Police raided a bath house in Ramses, near Cairo’s main railway station, and arrested 25 men on charges of “debauchery” and organising same-sex “orgies”, the Ministry of Interior said on Tuesday.
The ministry told Daily News Egypt that, upon receiving reports that the bath house was “holding orgies”, the anti-vice police force stormed the building on Sunday and arrested the suspects.
The 25 suspects have been referred to the Azbakeya prosecution where they are being investigated, the ministry said. The ministry added that after applying all legal procedures to handle the situation, and receiving the prosecution’s warrant the police proceeded to carry out the raid.
The defendants – including the owner of the bath house and his employees – will spend four days in preventive detention, and will be examined by the forensic department, the Azbakeya prosecution unit told Daily News Egypt
The Egyptian public prosecutor is yet to issue a statement with the details of the arrests and the investigation.
The case was set to be reported and featured by an investigative TV show on private satellite station Al-Qahera Wal Nas, where the show’s cast featured promos titled “revealing the reasons behind the spread of HIV in Egypt and the group sex business”.
The programme received criticism from social media users and lesbian, gay, bisexual, and transgender (LGBT) activists. The programme’s host and investigative journalist Mona Iraqi posted watermarked photos of the alleged semi-naked defendants as they were being arrested.
LGBT activist Leil Zahra Mortada said on his official Facebook page that Iraqi is “not only spreading hate speech against people with HIV and risking their lives and the lives of many through extremely misinformed and manipulated reporting; she is also actively participating in the recent crackdown [on LGBT people] in Egypt.”
He accused Iraqi of violating human rights as she is shown in pictures filming the handcuffed and semi-naked detainees with her mobile phone.

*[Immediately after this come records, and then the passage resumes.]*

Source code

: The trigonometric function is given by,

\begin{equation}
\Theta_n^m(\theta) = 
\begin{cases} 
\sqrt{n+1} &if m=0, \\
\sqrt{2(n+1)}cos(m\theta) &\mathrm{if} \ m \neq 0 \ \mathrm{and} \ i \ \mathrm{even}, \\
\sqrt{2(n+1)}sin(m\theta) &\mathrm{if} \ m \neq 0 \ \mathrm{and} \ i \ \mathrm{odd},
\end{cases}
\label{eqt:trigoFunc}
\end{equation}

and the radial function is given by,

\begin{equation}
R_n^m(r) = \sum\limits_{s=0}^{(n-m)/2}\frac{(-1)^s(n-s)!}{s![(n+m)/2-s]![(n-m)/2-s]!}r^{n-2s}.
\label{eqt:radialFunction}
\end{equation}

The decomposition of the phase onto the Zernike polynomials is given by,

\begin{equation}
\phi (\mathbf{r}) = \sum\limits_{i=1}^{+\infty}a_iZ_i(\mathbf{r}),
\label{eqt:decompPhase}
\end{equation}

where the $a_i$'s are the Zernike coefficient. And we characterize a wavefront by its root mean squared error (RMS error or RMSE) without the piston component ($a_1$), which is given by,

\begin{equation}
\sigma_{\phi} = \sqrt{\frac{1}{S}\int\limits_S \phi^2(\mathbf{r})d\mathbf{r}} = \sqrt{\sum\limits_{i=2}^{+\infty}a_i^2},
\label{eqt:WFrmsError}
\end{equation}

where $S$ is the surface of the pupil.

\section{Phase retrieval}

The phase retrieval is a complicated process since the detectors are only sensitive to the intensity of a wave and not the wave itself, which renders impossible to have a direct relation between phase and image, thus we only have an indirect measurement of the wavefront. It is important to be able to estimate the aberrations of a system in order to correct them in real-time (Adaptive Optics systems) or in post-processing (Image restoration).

The activist demanded that media workers should publicly condemn Iraqi’s behaviour, adding that what Iraqi did is “using the profession of journalism as a tool of oppression”.
Wael Abbas, a prominent Egyptian blogger, said Iraqi’s behaviour “reveals how a journalist can be transferred into a police agent”.
The team responsible for the programme released a statement defending the content and the level of professionalism of the journalist. The statement stressed that while filming the programme, the team followed a high level of international professional and humane standards.
Suspects accused of homosexuality are frequently forced to undergo intrusive anal examinations to determine whether they are “habitual” homosexuals, a practice condemned by rights groups.
No specific law outlaws homosexuality in Egypt. However, in most cases the prosecution uses article 9 of Law 10/1961 criminalising “debauchery”, to convict people accused of engaging in homosexuality.
The law is most frequently used to accuse defendants of involvement in prostitution.
Last November, the Qasr Al-Nil Court sentenced eight defendants to three years imprisonment on charges of homosexuality and “offending public morals”. The men were arrested after a video of an unofficial same-sex wedding went viral on social media.
Although the forensic department announced that the defendants were not “habitual homosexuals”, they were sentenced. Human Rights Watch (HRW) condemned the sentences adding that it “is the latest signal that the new government will prosecute anyone to try to bolster its support”.
In 2001, 52 males were arrested on a boat on charges related to same-sex acts and “Satanism”, with some receiving prison sentences.